[英]Reading a binary file with python
I find particularly difficult reading binary file with Python.我发现用 Python 读取二进制文件特别困难。 Can you give me a hand?
你能帮我个忙吗? I need to read this file, which in Fortran 90 is easily read by
我需要阅读这个文件,它在 Fortran 90 中很容易被阅读
int*4 n_particles, n_groups
real*4 group_id(n_particles)
read (*) n_particles, n_groups
read (*) (group_id(j),j=1,n_particles)
In detail, the file format is:详细来说,文件格式为:
Bytes 1-4 -- The integer 8.
Bytes 5-8 -- The number of particles, N.
Bytes 9-12 -- The number of groups.
Bytes 13-16 -- The integer 8.
Bytes 17-20 -- The integer 4*N.
Next many bytes -- The group ID numbers for all the particles.
Last 4 bytes -- The integer 4*N.
How can I read this with Python?我如何用 Python 读取它? I tried everything but it never worked.
我尝试了一切,但从未奏效。 Is there any chance I might use a f90 program in python, reading this binary file and then save the data that I need to use?
我有没有可能在 python 中使用 f90 程序,读取这个二进制文件,然后保存我需要使用的数据?
Read the binary file content like this:像这样读取二进制文件内容:
with open(fileName, mode='rb') as file: # b is important -> binary
fileContent = file.read()
then "unpack" binary data using struct.unpack :然后使用struct.unpack “解压”二进制数据:
The start bytes: struct.unpack("iiiii", fileContent[:20])
起始字节:
struct.unpack("iiiii", fileContent[:20])
The body: ignore the heading bytes and the trailing byte (= 24);正文:忽略标题字节和尾随字节(= 24); The remaining part forms the body, to know the number of bytes in the body do an integer division by 4;
剩下的部分构成正文,要知道正文中的字节数,进行整数除以 4; The obtained quotient is multiplied by the string
'i'
to create the correct format for the unpack method:获得的商乘以字符串
'i'
以创建 unpack 方法的正确格式:
struct.unpack("i" * ((len(fileContent) -24) // 4), fileContent[20:-4])

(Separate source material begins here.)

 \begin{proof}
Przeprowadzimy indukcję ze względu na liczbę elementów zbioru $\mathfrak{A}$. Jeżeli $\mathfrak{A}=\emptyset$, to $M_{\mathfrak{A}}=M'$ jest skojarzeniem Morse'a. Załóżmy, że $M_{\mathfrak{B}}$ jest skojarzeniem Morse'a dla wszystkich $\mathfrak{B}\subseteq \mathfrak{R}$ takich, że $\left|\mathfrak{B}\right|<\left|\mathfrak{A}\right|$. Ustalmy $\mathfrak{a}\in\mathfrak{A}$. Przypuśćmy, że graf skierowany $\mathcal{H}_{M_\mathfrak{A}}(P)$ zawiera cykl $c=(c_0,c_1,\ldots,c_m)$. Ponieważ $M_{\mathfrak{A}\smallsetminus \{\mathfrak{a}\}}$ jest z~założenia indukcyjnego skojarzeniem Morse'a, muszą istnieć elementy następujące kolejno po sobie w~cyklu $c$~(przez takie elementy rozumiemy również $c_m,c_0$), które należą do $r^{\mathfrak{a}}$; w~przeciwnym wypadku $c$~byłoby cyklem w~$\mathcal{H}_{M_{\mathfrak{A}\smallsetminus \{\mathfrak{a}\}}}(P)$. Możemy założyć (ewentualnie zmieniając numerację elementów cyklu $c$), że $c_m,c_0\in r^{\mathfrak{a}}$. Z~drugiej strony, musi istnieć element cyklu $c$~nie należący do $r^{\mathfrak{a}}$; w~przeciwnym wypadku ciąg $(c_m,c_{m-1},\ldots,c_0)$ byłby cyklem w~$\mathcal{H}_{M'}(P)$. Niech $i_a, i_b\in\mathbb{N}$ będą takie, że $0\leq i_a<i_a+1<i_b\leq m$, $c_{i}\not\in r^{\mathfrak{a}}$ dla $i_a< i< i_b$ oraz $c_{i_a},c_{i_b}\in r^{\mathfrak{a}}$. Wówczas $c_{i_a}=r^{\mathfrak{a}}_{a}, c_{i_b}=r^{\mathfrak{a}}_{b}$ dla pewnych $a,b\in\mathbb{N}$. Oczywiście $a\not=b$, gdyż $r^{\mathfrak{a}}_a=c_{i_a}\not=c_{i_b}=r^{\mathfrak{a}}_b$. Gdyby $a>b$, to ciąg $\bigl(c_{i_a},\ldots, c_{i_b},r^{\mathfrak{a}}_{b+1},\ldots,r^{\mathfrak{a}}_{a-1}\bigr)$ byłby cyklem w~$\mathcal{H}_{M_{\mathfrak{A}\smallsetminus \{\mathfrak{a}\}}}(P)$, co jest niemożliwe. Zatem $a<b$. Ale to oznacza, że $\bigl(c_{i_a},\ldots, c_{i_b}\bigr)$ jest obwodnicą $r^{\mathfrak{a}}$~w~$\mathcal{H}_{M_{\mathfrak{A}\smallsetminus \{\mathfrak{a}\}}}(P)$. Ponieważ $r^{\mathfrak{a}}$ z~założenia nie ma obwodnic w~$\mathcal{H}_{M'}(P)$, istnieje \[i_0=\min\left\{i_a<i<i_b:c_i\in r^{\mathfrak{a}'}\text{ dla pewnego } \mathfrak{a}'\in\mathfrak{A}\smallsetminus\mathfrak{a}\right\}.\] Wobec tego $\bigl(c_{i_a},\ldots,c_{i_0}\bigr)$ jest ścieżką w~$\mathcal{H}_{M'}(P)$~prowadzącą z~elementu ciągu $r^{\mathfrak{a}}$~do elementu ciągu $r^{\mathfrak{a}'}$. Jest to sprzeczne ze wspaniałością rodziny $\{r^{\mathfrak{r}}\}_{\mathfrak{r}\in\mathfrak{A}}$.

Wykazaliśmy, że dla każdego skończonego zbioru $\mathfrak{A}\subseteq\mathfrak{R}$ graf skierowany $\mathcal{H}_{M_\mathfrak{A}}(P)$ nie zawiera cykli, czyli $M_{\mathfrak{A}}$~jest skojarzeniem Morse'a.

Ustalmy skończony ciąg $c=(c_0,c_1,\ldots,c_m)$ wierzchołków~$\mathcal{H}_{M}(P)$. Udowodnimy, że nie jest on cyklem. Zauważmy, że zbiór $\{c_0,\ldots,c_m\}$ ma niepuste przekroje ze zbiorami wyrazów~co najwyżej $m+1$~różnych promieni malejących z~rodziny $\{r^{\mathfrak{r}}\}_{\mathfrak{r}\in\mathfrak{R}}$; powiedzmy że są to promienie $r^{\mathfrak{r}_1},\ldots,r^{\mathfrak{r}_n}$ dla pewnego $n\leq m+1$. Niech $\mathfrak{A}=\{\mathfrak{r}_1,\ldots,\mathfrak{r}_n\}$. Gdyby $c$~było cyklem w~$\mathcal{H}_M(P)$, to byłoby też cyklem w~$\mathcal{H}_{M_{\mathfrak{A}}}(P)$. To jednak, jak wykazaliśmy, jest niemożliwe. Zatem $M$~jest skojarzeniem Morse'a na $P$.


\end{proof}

The end byte: struct.unpack("i", fileContent[-4:])
结束字节:
struct.unpack("i", fileContent[-4:])
In general, I would recommend that you look into using Python's struct module for this.一般来说,我建议您为此考虑使用 Python 的struct模块。 It's standard with Python, and it should be easy to translate your question's specification into a formatting string suitable for
struct.unpack()
.它是 Python 的标准,应该很容易将您的问题规范转换为适合
struct.unpack()
的格式字符串。
Do note that if there's "invisible" padding between/around the fields, you will need to figure that out and include it in the unpack()
call, or you will read the wrong bits.请注意,如果字段之间/周围有“不可见”的填充,您需要弄清楚这一点并将其包含在
unpack()
调用中,否则您将读取错误的位。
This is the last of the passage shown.